Assignment: Line by line, reproduce the material below exactly.

Input data:
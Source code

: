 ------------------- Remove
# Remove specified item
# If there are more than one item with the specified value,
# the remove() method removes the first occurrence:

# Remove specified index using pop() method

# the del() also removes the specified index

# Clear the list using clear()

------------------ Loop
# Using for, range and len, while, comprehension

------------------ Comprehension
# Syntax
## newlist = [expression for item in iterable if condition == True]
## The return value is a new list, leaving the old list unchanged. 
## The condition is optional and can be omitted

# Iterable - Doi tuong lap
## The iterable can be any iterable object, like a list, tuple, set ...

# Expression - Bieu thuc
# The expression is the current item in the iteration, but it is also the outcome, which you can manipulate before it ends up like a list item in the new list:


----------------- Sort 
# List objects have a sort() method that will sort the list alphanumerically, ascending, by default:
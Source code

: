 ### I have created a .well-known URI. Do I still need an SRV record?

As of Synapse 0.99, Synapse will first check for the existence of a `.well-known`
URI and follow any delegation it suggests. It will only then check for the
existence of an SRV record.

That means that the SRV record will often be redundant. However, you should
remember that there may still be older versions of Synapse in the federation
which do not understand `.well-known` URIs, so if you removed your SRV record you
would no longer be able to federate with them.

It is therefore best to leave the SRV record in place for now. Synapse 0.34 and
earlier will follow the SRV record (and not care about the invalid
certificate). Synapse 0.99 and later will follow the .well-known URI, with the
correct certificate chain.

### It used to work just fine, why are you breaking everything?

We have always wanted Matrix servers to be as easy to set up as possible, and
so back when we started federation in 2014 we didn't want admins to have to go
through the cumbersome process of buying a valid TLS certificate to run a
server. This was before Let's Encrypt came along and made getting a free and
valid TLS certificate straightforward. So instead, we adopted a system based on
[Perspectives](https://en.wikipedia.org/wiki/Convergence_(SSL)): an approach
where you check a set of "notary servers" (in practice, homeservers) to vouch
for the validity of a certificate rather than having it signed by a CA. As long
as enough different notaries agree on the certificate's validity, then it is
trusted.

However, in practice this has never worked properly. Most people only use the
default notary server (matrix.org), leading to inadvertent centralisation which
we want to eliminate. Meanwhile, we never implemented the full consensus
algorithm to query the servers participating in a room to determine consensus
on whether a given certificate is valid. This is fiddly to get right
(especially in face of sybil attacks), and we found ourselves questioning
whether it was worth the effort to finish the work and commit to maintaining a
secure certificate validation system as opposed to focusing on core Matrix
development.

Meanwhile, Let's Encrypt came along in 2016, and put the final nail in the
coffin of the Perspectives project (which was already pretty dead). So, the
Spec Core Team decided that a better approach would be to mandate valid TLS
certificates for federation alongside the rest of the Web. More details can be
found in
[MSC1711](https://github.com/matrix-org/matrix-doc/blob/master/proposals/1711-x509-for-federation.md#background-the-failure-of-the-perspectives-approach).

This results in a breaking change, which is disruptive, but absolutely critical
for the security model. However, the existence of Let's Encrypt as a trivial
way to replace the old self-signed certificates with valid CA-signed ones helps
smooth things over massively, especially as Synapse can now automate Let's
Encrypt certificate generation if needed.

Response to the exercise:
Source code

: ------------------- Remove
# Remove specified item
# If there are more than one item with the specified value,
# the remove() method removes the first occurrence:

# Remove specified index using pop() method

# the del() also removes the specified index

# Clear the list using clear()

------------------ Loop
# Using for, range and len, while, comprehension

------------------ Comprehension
# Syntax
## newlist = [expression for item in iterable if condition == True]
## The return value is a new list, leaving the old list unchanged. 
## The condition is optional and can be omitted

# Iterable - Doi tuong lap
## The iterable can be any iterable object, like a list, tuple, set ...

# Expression - Bieu thuc
# The expression is the current item in the iteration, but it is also the outcome, which you can manipulate before it ends up like a list item in the new list:


----------------- Sort 
# List objects have a sort() method that will sort the list alphanumerically, ascending, by default:
Source code

: ### I have created a .well-known URI. Do I still need an SRV record?

As of Synapse 0.99, Synapse will first check for the existence of a `.well-known`
URI and follow any delegation it suggests. It will only then check for the
existence of an SRV record.

That means that the SRV record will often be redundant. However, you should
remember that there may still be older versions of Synapse in the federation
which do not understand `.well-known` URIs, so if you removed your SRV record you
would no longer be able to federate with them.

It is therefore best to leave the SRV record in place for now. Synapse 0.34 and
earlier will follow the SRV record (and not care about the invalid
certificate). Synapse 0.99 and later will follow the .well-known URI, with the
correct certificate chain.

### It used to work just fine, why are you breaking everything?

We have always wanted Matrix servers to be as easy to set up as possible, and
so back when we started federation in 2014 we didn't want admins to have to go
through the cumbersome process of buying a valid TLS certificate to run a
server. This was before Let's Encrypt came along and made getting a free and
valid TLS certificate straightforward. So instead, we adopted a system based on
[Perspectives](https://en.wikipedia.org/wiki/Convergence_(SSL)): an approach
where you check a set of "notary servers" (in practice, homeservers) to vouch
for the validity of a certificate rather than having it signed by a CA. As long
as enough different notaries agree on the certificate's validity, then it is
trusted.

However, in practice this has never worked properly. Most people only use the
default notary server (matrix.org), leading to inadvertent centralisation which
we want to eliminate. Meanwhile, we never implemented the full consensus
algorithm to query the servers participating in a room to determine consensus
on whether a given certificate is valid. This is fiddly to get right
(especially in face of sybil attacks), and we found ourselves questioning
whether it was worth the effort to finish the work and commit to maintaining a
secure certificate validation system as opposed to focusing on core Matrix
development.

Meanwhile, Let's Encrypt came along in 2016, and put the final nail in the
coffin of the Perspectives project (which was already pretty dead). So, the
Spec Core Team decided that a better approach would be to mandate valid TLS
certificates for federation alongside the rest of the Web. More details can be
found in
[MSC1711](https://github.com/matrix-org/matrix-doc/blob/master/proposals/1711-x509-for-federation.md#background-the-failure-of-the-perspectives-approach).

This results in a breaking change, which is disruptive, but absolutely critical
for the security model. However, the existence of Let's Encrypt as a trivial
way to replace the old self-signed certificates with valid CA-signed ones helps
smooth things over massively, especially as Synapse can now automate Let's
Encrypt certificate generation if needed.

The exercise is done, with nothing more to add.